El histórico entrenador de los All Blacks, campeón del mundo con Nueva Zelanda en 2015, analizó el próximo enfrentamiento durante el podcast Rugby Unity y destacó el presente de ambos seleccionados.
Hansen hizo especial referencia a Les Kiss, entrenador de Australia, quien ya logró dos triunfos ante Argentina. Sin embargo, consideró que esos antecedentes no garantizan que la historia vuelva a repetirse.
“Kiss estará emocionado porque ya ha tenido dos oportunidades allí y ha conseguido dos victorias y pensará que es fácil. Pero tal vez se dé cuenta de que no es tan fácil una vez que llegue a Argentina”, sostuvo.
El neozelandés también valoró las últimas actuaciones de Los Pumas y consideró que el seleccionado argentino mostró argumentos suficientes para ser un rival de cuidado.
“Pensamos: ‘Vaya, no están nada mal’. Aunque fuera contra el llamado segundo equipo de Sudáfrica, jugaron bien. Australia jugó bien”, explicó Hansen.
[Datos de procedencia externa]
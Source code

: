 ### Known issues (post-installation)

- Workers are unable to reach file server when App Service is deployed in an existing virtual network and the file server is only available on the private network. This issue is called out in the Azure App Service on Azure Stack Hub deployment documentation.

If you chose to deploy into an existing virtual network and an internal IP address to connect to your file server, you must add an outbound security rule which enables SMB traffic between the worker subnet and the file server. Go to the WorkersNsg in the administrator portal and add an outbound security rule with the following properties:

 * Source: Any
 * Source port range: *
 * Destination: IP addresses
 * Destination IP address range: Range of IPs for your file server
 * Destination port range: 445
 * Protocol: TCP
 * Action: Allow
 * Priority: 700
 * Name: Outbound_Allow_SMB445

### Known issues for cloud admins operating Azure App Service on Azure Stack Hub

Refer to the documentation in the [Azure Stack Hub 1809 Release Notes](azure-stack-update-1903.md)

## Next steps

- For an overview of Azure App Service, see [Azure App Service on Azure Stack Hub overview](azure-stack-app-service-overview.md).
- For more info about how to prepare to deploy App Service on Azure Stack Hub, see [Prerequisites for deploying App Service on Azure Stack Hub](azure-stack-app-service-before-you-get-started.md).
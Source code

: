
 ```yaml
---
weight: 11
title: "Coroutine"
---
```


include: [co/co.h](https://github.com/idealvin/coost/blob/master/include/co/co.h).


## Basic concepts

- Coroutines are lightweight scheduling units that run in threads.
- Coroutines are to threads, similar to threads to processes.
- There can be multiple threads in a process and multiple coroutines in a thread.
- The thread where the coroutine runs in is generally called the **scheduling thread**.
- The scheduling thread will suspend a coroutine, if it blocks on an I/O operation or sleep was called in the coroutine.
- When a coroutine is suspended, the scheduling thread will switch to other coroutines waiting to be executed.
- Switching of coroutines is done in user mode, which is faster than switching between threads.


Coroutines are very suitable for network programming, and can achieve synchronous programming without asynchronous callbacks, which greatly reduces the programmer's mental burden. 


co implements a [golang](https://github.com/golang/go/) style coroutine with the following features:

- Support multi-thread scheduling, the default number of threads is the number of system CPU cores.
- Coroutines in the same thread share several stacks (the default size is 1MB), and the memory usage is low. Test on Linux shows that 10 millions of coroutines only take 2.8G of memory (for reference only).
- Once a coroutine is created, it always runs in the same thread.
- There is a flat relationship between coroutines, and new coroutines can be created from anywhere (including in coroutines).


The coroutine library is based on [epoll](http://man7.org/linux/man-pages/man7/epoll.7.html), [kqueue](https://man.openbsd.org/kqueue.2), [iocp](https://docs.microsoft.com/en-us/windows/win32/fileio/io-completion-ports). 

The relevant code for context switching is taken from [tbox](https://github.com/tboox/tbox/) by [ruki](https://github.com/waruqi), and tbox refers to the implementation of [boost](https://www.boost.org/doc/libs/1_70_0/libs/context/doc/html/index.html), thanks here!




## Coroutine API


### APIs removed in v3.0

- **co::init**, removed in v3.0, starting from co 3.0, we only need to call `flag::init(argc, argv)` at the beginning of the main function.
Para el exentrenador de Nueva Zelanda, la serie permitirá comprobar cuál de los dos equipos consigue imponer sus principales virtudes. En ese sentido, puso el foco en el poderío físico de Australia y en la propuesta ofensiva que Los Pumas vienen desarrollando.
“¿Seguiremos viendo el dominio físico de los australianos o Argentina logrará contrarrestarlo? ¿Seguiremos viendo ese estilo de juego ofensivo que Argentina ha mostrado recientemente o Australia logrará contrarrestarlo?”, planteó.
Así, Hansen anticipó una serie con dos equipos en condiciones de jugar a un alto nivel y con estilos que prometen un interesante choque de propuestas. Y dejó una certeza antes de la llegada de los Wallabies: Argentina no será un destino sencillo para Australia.